Problem statement: Write out all entries word for word.

Listed entries:

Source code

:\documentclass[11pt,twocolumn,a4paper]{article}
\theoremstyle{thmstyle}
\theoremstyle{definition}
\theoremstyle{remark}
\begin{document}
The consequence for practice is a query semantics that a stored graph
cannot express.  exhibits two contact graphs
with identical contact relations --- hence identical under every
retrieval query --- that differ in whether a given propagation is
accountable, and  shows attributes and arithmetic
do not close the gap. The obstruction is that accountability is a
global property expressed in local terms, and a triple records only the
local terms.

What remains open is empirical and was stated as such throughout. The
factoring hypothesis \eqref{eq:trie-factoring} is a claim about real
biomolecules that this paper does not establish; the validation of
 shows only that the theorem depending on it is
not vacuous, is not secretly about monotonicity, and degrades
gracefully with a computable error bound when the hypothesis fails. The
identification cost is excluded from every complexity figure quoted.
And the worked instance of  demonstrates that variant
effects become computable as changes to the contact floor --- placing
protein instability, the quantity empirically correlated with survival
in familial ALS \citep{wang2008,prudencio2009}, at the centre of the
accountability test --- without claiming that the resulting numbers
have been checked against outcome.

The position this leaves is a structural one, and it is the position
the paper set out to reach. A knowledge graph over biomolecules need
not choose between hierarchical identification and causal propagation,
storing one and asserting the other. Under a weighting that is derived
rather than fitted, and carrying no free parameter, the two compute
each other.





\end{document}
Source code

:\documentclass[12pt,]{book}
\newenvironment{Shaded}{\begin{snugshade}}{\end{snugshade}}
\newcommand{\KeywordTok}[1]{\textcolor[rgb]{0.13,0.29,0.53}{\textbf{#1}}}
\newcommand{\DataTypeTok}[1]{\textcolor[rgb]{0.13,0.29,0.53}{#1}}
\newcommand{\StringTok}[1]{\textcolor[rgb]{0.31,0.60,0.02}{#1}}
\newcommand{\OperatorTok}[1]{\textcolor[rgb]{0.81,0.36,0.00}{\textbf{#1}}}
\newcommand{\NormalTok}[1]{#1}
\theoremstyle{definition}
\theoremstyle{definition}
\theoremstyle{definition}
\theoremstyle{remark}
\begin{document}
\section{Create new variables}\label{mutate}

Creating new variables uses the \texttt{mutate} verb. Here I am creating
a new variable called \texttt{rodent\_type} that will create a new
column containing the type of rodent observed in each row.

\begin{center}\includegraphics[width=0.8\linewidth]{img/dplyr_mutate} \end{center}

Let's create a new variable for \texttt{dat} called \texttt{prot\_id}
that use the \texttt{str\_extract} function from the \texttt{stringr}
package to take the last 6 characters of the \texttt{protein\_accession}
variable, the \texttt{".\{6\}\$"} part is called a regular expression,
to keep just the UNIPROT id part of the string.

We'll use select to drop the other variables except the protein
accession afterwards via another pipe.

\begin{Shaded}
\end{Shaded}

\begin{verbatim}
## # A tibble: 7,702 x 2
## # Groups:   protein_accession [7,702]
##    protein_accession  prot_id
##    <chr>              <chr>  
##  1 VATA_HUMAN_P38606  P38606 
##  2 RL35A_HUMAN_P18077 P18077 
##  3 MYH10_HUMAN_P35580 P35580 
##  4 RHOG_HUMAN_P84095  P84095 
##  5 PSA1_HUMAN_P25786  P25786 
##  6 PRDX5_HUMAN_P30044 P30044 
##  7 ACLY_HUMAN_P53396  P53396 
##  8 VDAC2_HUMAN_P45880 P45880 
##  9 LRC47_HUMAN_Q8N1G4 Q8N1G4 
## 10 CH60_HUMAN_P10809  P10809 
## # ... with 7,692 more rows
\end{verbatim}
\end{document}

Result for this exercise:
Source code

:\documentclass[11pt,twocolumn,a4paper]{article}
\theoremstyle{thmstyle}
\theoremstyle{definition}
\theoremstyle{remark}
\begin{document}
The consequence for practice is a query semantics that a stored graph
cannot express.  exhibits two contact graphs
with identical contact relations --- hence identical under every
retrieval query --- that differ in whether a given propagation is
accountable, and  shows attributes and arithmetic
do not close the gap. The obstruction is that accountability is a
global property expressed in local terms, and a triple records only the
local terms.

What remains open is empirical and was stated as such throughout. The
factoring hypothesis \eqref{eq:trie-factoring} is a claim about real
biomolecules that this paper does not establish; the validation of
 shows only that the theorem depending on it is
not vacuous, is not secretly about monotonicity, and degrades
gracefully with a computable error bound when the hypothesis fails. The
identification cost is excluded from every complexity figure quoted.
And the worked instance of  demonstrates that variant
effects become computable as changes to the contact floor --- placing
protein instability, the quantity empirically correlated with survival
in familial ALS \citep{wang2008,prudencio2009}, at the centre of the
accountability test --- without claiming that the resulting numbers
have been checked against outcome.

The position this leaves is a structural one, and it is the position
the paper set out to reach. A knowledge graph over biomolecules need
not choose between hierarchical identification and causal propagation,
storing one and asserting the other. Under a weighting that is derived
rather than fitted, and carrying no free parameter, the two compute
each other.





\end{document}
Source code

:\documentclass[12pt,]{book}
\newenvironment{Shaded}{\begin{snugshade}}{\end{snugshade}}
\newcommand{\KeywordTok}[1]{\textcolor[rgb]{0.13,0.29,0.53}{\textbf{#1}}}
\newcommand{\DataTypeTok}[1]{\textcolor[rgb]{0.13,0.29,0.53}{#1}}
\newcommand{\StringTok}[1]{\textcolor[rgb]{0.31,0.60,0.02}{#1}}
\newcommand{\OperatorTok}[1]{\textcolor[rgb]{0.81,0.36,0.00}{\textbf{#1}}}
\newcommand{\NormalTok}[1]{#1}
\theoremstyle{definition}
\theoremstyle{definition}
\theoremstyle{definition}
\theoremstyle{remark}
\begin{document}
\section{Create new variables}\label{mutate}

Creating new variables uses the \texttt{mutate} verb. Here I am creating
a new variable called \texttt{rodent\_type} that will create a new
column containing the type of rodent observed in each row.

\begin{center}\includegraphics[width=0.8\linewidth]{img/dplyr_mutate} \end{center}

Let's create a new variable for \texttt{dat} called \texttt{prot\_id}
that use the \texttt{str\_extract} function from the \texttt{stringr}
package to take the last 6 characters of the \texttt{protein\_accession}
variable, the \texttt{".\{6\}\$"} part is called a regular expression,
to keep just the UNIPROT id part of the string.

We'll use select to drop the other variables except the protein
accession afterwards via another pipe.

\begin{Shaded}
\end{Shaded}

\begin{verbatim}
## # A tibble: 7,702 x 2
## # Groups:   protein_accession [7,702]
##    protein_accession  prot_id
##    <chr>              <chr>  
##  1 VATA_HUMAN_P38606  P38606 
##  2 RL35A_HUMAN_P18077 P18077 
##  3 MYH10_HUMAN_P35580 P35580 
##  4 RHOG_HUMAN_P84095  P84095 
##  5 PSA1_HUMAN_P25786  P25786 
##  6 PRDX5_HUMAN_P30044 P30044 
##  7 ACLY_HUMAN_P53396  P53396 
##  8 VDAC2_HUMAN_P45880 P45880 
##  9 LRC47_HUMAN_Q8N1G4 Q8N1G4 
## 10 CH60_HUMAN_P10809  P10809 
## # ... with 7,692 more rows
\end{verbatim}
\end{document}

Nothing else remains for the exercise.